Maybe I’m The Sociopath?

Written By a Guest Writer: Anonymous

I grew up in several different foster homes; most of them were bad. At an early age, so not to get punished, I had to learn what to say and how to say it. I was forced to learn how to read people – to know what they wanted and what they expected. I was a child, no more than 10 years old; I had to learn these things in order to survive. I was beaten if I did or said the wrong things. And sometimes it was enough that if they thought I did something wrong, and if I said I didn’t do it, I was accused of lying and was beaten. This is a very effective way to teach a child how to manipulate other people. And this is what I learned to do throughout my childhood: to lie and to manipulate people so that I was liked.
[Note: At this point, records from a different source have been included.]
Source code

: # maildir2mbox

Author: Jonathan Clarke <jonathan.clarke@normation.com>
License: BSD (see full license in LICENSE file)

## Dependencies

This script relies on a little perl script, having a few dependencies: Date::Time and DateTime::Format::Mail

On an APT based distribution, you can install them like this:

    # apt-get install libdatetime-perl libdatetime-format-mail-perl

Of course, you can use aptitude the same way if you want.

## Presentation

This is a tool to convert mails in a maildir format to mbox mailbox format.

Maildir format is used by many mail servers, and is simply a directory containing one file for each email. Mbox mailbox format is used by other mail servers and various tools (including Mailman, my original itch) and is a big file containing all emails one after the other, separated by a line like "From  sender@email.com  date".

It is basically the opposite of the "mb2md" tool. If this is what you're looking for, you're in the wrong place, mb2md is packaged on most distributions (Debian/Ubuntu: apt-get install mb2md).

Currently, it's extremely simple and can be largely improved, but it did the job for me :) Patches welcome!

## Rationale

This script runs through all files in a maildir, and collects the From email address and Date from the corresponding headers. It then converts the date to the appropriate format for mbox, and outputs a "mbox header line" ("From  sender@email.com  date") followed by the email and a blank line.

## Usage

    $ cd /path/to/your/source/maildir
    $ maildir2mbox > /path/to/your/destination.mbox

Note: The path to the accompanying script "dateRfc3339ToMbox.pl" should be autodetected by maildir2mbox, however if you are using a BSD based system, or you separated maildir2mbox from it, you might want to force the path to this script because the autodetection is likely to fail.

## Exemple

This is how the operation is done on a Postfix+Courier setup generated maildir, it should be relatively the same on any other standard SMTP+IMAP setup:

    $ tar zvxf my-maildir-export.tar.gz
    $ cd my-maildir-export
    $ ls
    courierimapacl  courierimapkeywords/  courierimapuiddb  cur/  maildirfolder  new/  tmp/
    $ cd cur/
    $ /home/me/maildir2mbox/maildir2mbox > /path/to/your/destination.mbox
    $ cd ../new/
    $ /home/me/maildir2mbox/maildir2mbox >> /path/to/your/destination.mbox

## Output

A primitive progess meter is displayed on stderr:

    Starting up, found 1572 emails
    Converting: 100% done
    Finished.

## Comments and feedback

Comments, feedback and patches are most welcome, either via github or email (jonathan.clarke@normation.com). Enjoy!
If I was liked, I was praised. If I wasn’t liked, I was beaten. What choice did I have?


The thing about learning how to manipulate people at an early age is that it becomes who you are, what is within you, and your core-way of being; and you can’t separate yourself from your core because your core is You. And you just can’t stop being You.

My life came down to bargaining; everything was a bargain. Getting bad grades in school? Then talk to the teacher; make him see things my way: “If I do this and that, will you raise my grade? What does it takes for you to give me a B rather than a C?” Later on you find yourself doing the same towards your employer: “Sure, I might not have the right education for this job, but I promise, I’ll be excellent and I’ll make you happy. Give me a chance and I’ll prove you wrong.”

This goes on and on and as I grew older, my game of transmutation and transformation grew and expanded within me and into my personal relationships: If I change a little of this and a little of that, then maybe she’ll stay with me. If you don’t like me the way I am, I’m willing to change…just tell me what it is you want, and I’ll be happy to oblige.

This in itself is human rootlessness; a void of foundation. I don’t even know who or what I am. I am a river of personalities and the people I meet are the rocks that my personality swims around.

By now this Game is who and what I am and I have no idea how to live my life without it. I have no idea what an authentic life even is. I don’t know how to tell the truth. I only tell the “truth” as I think you want to hear it. I lie in order to protect my own ignorance and my own worthlessness. And you believe me and why wouldn’t you?

Saatchi Art, Artist Andrew Salgado, “Mask (Performance III)”
Saatchi Art, Artist Andrew Salgado, “Mask (Performance III)”

Everyone believes in me and they vouch for me: What a great person I am! But if you were to ask any one of these people what they really know about me, they would have nothing concrete to say: “Oh, he’s such a great guy!” They have nothing solid to go on. They don’t know. They only know my superficial appearance, my shallow gestures, and what others have told them – not even reflecting, not even realizing that they themselves are one of “these others.”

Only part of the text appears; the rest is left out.